[Saved data entries]
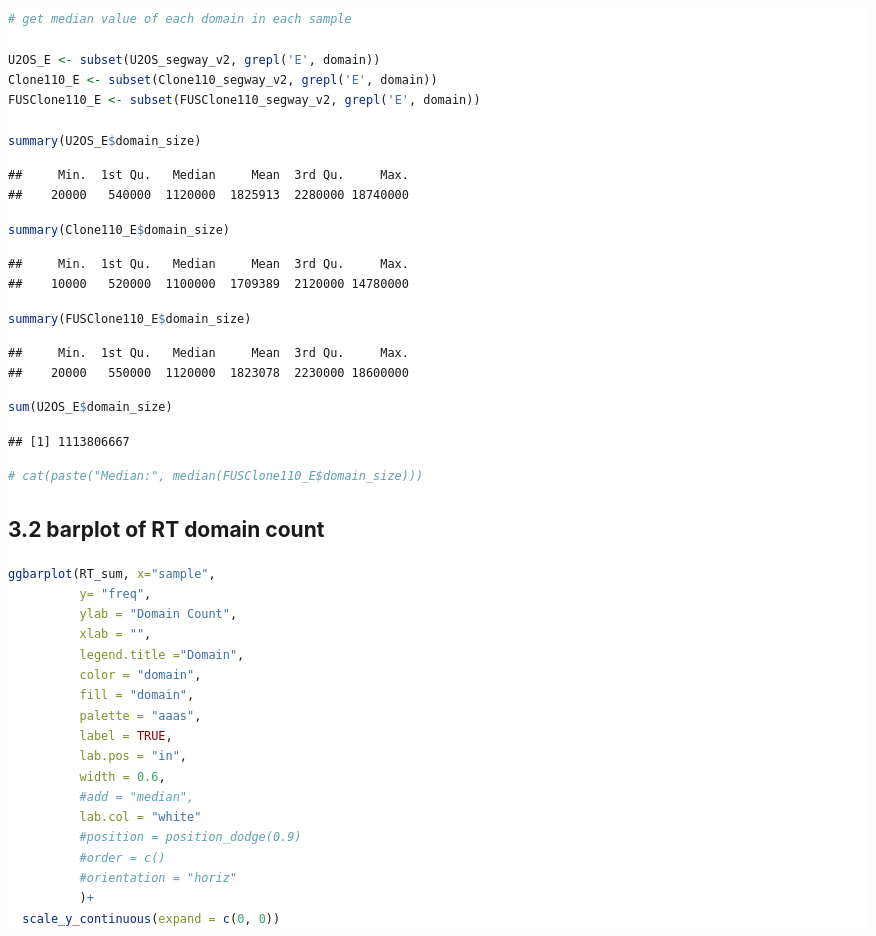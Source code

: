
``` r
# get median value of each domain in each sample

U2OS_E <- subset(U2OS_segway_v2, grepl('E', domain))
Clone110_E <- subset(Clone110_segway_v2, grepl('E', domain))
FUSClone110_E <- subset(FUSClone110_segway_v2, grepl('E', domain))

summary(U2OS_E$domain_size)
```

    ##     Min.  1st Qu.   Median     Mean  3rd Qu.     Max. 
    ##    20000   540000  1120000  1825913  2280000 18740000

``` r
summary(Clone110_E$domain_size)
```

    ##     Min.  1st Qu.   Median     Mean  3rd Qu.     Max. 
    ##    10000   520000  1100000  1709389  2120000 14780000

``` r
summary(FUSClone110_E$domain_size)
```

    ##     Min.  1st Qu.   Median     Mean  3rd Qu.     Max. 
    ##    20000   550000  1120000  1823078  2230000 18600000

``` r
sum(U2OS_E$domain_size)
```

    ## [1] 1113806667

``` r
# cat(paste("Median:", median(FUSClone110_E$domain_size)))
```

## 3.2 barplot of RT domain count

``` r
ggbarplot(RT_sum, x="sample", 
          y= "freq",
          ylab = "Domain Count",
          xlab = "",
          legend.title ="Domain",
          color = "domain",
          fill = "domain",
          palette = "aaas",
          label = TRUE,
          lab.pos = "in",
          width = 0.6,
          #add = "median",
          lab.col = "white"
          #position = position_dodge(0.9)
          #order = c()
          #orientation = "horiz"
          )+   
  scale_y_continuous(expand = c(0, 0))
```
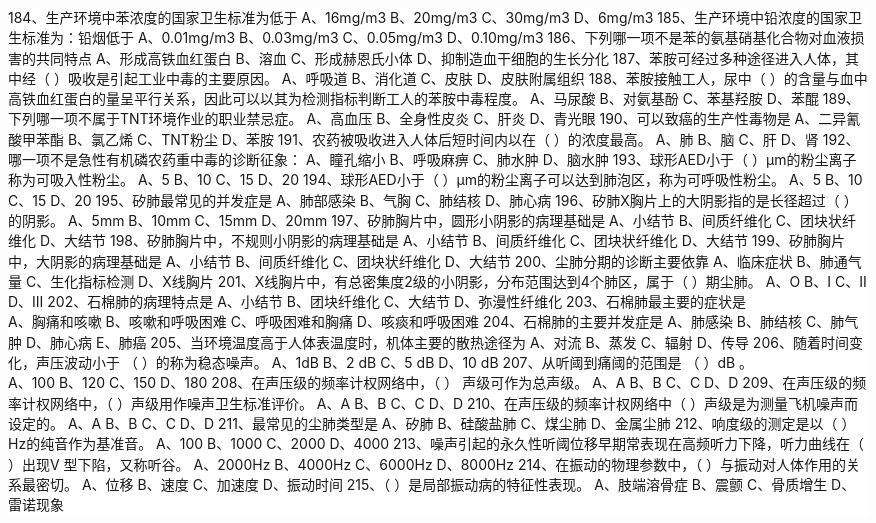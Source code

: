 184、生产环境中苯浓度的国家卫生标准为低于
A、16mg/m3   B、20mg/m3        C、30mg/m3     D、6mg/m3
185、生产环境中铅浓度的国家卫生标准为：铅烟低于
A、0.01mg/m3  B、0.03mg/m3    C、0.05mg/m3   D、0.10mg/m3
186、下列哪一项不是苯的氨基硝基化合物对血液损害的共同特点 
A、形成高铁血红蛋白   B、溶血 C、形成赫恩氏小体  D、抑制造血干细胞的生长分化
187、苯胺可经过多种途径进入人体，其中经（ ）吸收是引起工业中毒的主要原因。 
A、呼吸道   B、消化道    C、皮肤   D、皮肤附属组织
188、苯胺接触工人，尿中（ ）的含量与血中高铁血红蛋白的量呈平行关系，因此可以以其为检测指标判断工人的苯胺中毒程度。
A、马尿酸     B、对氨基酚    C、苯基羟胺    D、苯醌
189、下列哪一项不属于TNT环境作业的职业禁忌症。 
A、高血压    B、全身性皮炎    C、肝炎       D、青光眼
190、可以致癌的生产性毒物是
A、二异氰酸甲苯酯     B、氯乙烯   C、TNT粉尘    D、苯胺
191、农药被吸收进入人体后短时间内以在（  ）的浓度最高。 
A、肺  B、脑          C、肝      D、肾
192、哪一项不是急性有机磷农药重中毒的诊断征象： 
A、瞳孔缩小   B、呼吸麻痹  C、肺水肿   D、脑水肿
193、球形AED小于（ ）μm的粉尘离子称为可吸入性粉尘。 
A、5   B、10    C、15   D、20
194、球形AED小于（ ）μm的粉尘离子可以达到肺泡区，称为可呼吸性粉尘。 
A、5  B、10    C、15   D、20
195、矽肺最常见的并发症是 
A、肺部感染  B、气胸  C、肺结核  D、肺心病
196、矽肺X胸片上的大阴影指的是长径超过（   ）的阴影。
A、5mm   B、10mm   C、15mm   D、20mm
197、矽肺胸片中，圆形小阴影的病理基础是
A、小结节  B、间质纤维化   C、团块状纤维化  D、大结节
198、矽肺胸片中，不规则小阴影的病理基础是
A、小结节  B、间质纤维化   C、团块状纤维化  D、大结节
199、矽肺胸片中，大阴影的病理基础是
A、小结节  B、间质纤维化   C、团块状纤维化  D、大结节
200、尘肺分期的诊断主要依靠
A、临床症状   B、肺通气量   C、生化指标检测   D、X线胸片
201、X线胸片中，有总密集度2级的小阴影，分布范围达到4个肺区，属于（   ）期尘肺。
A、O      B、Ⅰ   C、Ⅱ   D、Ⅲ
202、石棉肺的病理特点是 
A、小结节   B、团块纤维化    C、大结节     D、弥漫性纤维化
203、石棉肺最主要的症状是  
A、胸痛和咳嗽    B、咳嗽和呼吸困难   C、呼吸困难和胸痛   D、咳痰和呼吸困难
204、石棉肺的主要并发症是
A、肺感染   B、肺结核   C、肺气肿     D、肺心病      E、肺癌
205、当环境温度高于人体表温度时，机体主要的散热途径为
A、对流     B、蒸发     C、辐射       D、传导
206、随着时间变化，声压波动小于 （     ）的称为稳态噪声。
A、1dB      B、2 dB     C、5 dB       D、10 dB
207、从听阈到痛阈的范围是 （     ）dB 。  
A、100      B、120      C、150        D、180
208、在声压级的频率计权网络中，（     ） 声级可作为总声级。 
A、A        B、B        C、C          D、D
209、在声压级的频率计权网络中，（     ）声级用作噪声卫生标准评价。 
A、A        B、B        C、C          D、D
210、在声压级的频率计权网络中（     ）声级是为测量飞机噪声而设定的。 
A、A        B、B        C、C          D、D
211、最常见的尘肺类型是 
A、矽肺     B、硅酸盐肺    C、煤尘肺      D、金属尘肺
212、响度级的测定是以（      ）Hz的纯音作为基准音。 
A、100      B、1000        C、2000        D、4000
213、噪声引起的永久性听阈位移早期常表现在高频听力下降，听力曲线在（     ）出现V 型下陷，又称听谷。 
A、2000Hz   B、4000Hz      C、6000Hz      D、8000Hz
214、在振动的物理参数中，（      ）与振动对人体作用的关系最密切。 
A、位移     B、速度        C、加速度      D、振动时间
215、（     ）是局部振动病的特征性表现。 
A、肢端溶骨症    B、震颤     C、骨质增生    D、雷诺现象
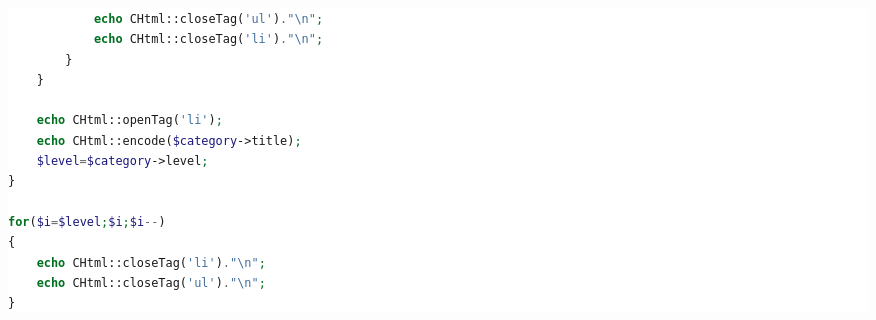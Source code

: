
 ```php
			echo CHtml::closeTag('ul')."\n";
			echo CHtml::closeTag('li')."\n";
		}
	}

	echo CHtml::openTag('li');
	echo CHtml::encode($category->title);
	$level=$category->level;
}

for($i=$level;$i;$i--)
{
	echo CHtml::closeTag('li')."\n";
	echo CHtml::closeTag('ul')."\n";
}
```
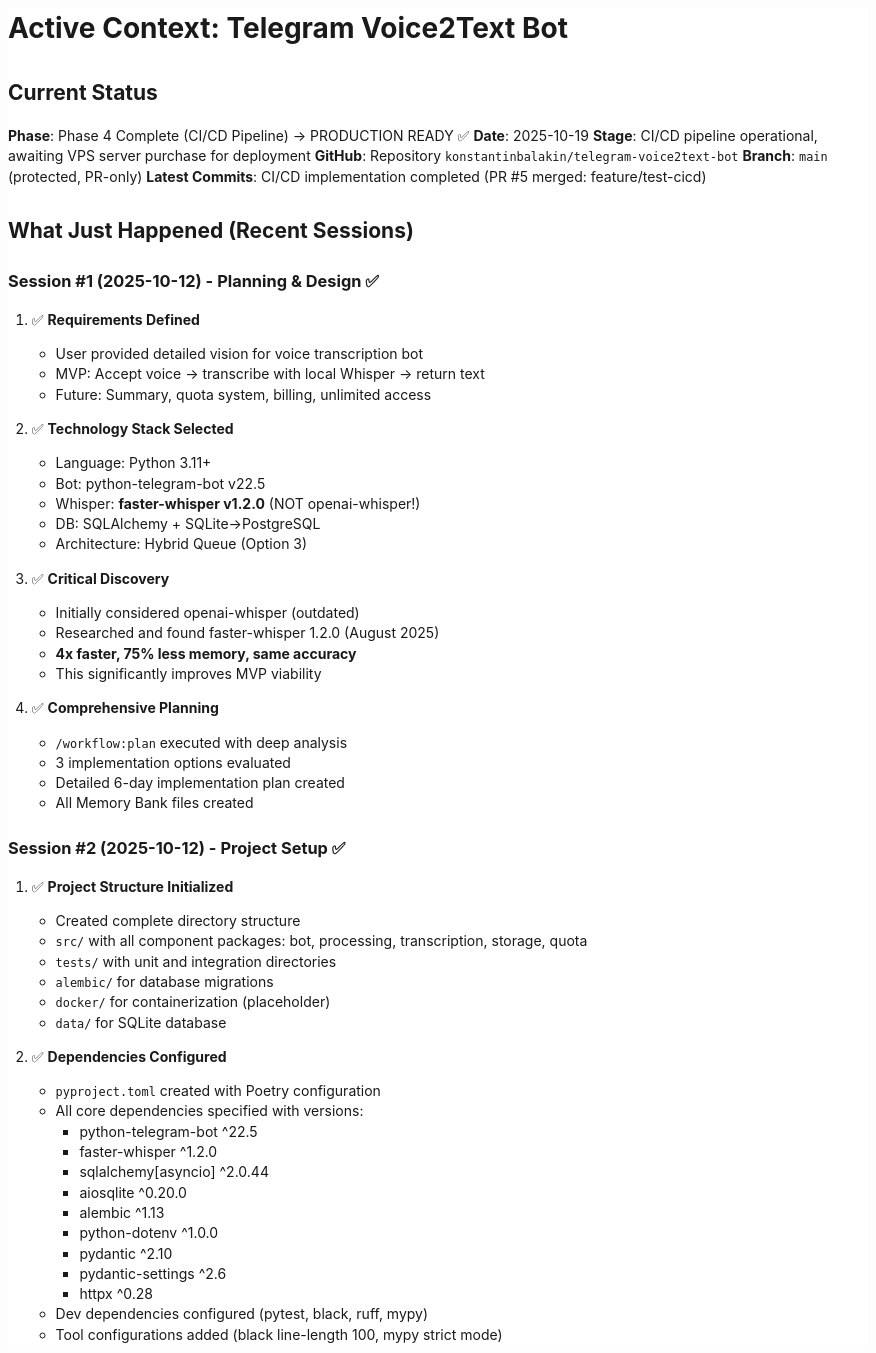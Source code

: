 # Active Context: Telegram Voice2Text Bot

## Current Status

**Phase**: Phase 4 Complete (CI/CD Pipeline) → PRODUCTION READY ✅
**Date**: 2025-10-19
**Stage**: CI/CD pipeline operational, awaiting VPS server purchase for deployment
**GitHub**: Repository `konstantinbalakin/telegram-voice2text-bot`
**Branch**: `main` (protected, PR-only)
**Latest Commits**: CI/CD implementation completed (PR #5 merged: feature/test-cicd)

## What Just Happened (Recent Sessions)

### Session #1 (2025-10-12) - Planning & Design ✅

1. ✅ **Requirements Defined**
   - User provided detailed vision for voice transcription bot
   - MVP: Accept voice → transcribe with local Whisper → return text
   - Future: Summary, quota system, billing, unlimited access

2. ✅ **Technology Stack Selected**
   - Language: Python 3.11+
   - Bot: python-telegram-bot v22.5
   - Whisper: **faster-whisper v1.2.0** (NOT openai-whisper!)
   - DB: SQLAlchemy + SQLite→PostgreSQL
   - Architecture: Hybrid Queue (Option 3)

3. ✅ **Critical Discovery**
   - Initially considered openai-whisper (outdated)
   - Researched and found faster-whisper 1.2.0 (August 2025)
   - **4x faster, 75% less memory, same accuracy**
   - This significantly improves MVP viability

4. ✅ **Comprehensive Planning**
   - `/workflow:plan` executed with deep analysis
   - 3 implementation options evaluated
   - Detailed 6-day implementation plan created
   - All Memory Bank files created

### Session #2 (2025-10-12) - Project Setup ✅

1. ✅ **Project Structure Initialized**
   - Created complete directory structure
   - `src/` with all component packages: bot, processing, transcription, storage, quota
   - `tests/` with unit and integration directories
   - `alembic/` for database migrations
   - `docker/` for containerization (placeholder)
   - `data/` for SQLite database

2. ✅ **Dependencies Configured**
   - `pyproject.toml` created with Poetry configuration
   - All core dependencies specified with versions:
     - python-telegram-bot ^22.5
     - faster-whisper ^1.2.0
     - sqlalchemy[asyncio] ^2.0.44
     - aiosqlite ^0.20.0
     - alembic ^1.13
     - python-dotenv ^1.0.0
     - pydantic ^2.10
     - pydantic-settings ^2.6
     - httpx ^0.28
   - Dev dependencies configured (pytest, black, ruff, mypy)
   - Tool configurations added (black line-length 100, mypy strict mode)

(Description of the task): What lines above contain the string "with"? Copy all of them.

(Written reply):
   - MVP: Accept voice → transcribe with local Whisper → return text
   - `/workflow:plan` executed with deep analysis
   - `src/` with all component packages: bot, processing, transcription, storage, quota
   - `tests/` with unit and integration directories
   - `pyproject.toml` created with Poetry configuration
   - All core dependencies specified with versions:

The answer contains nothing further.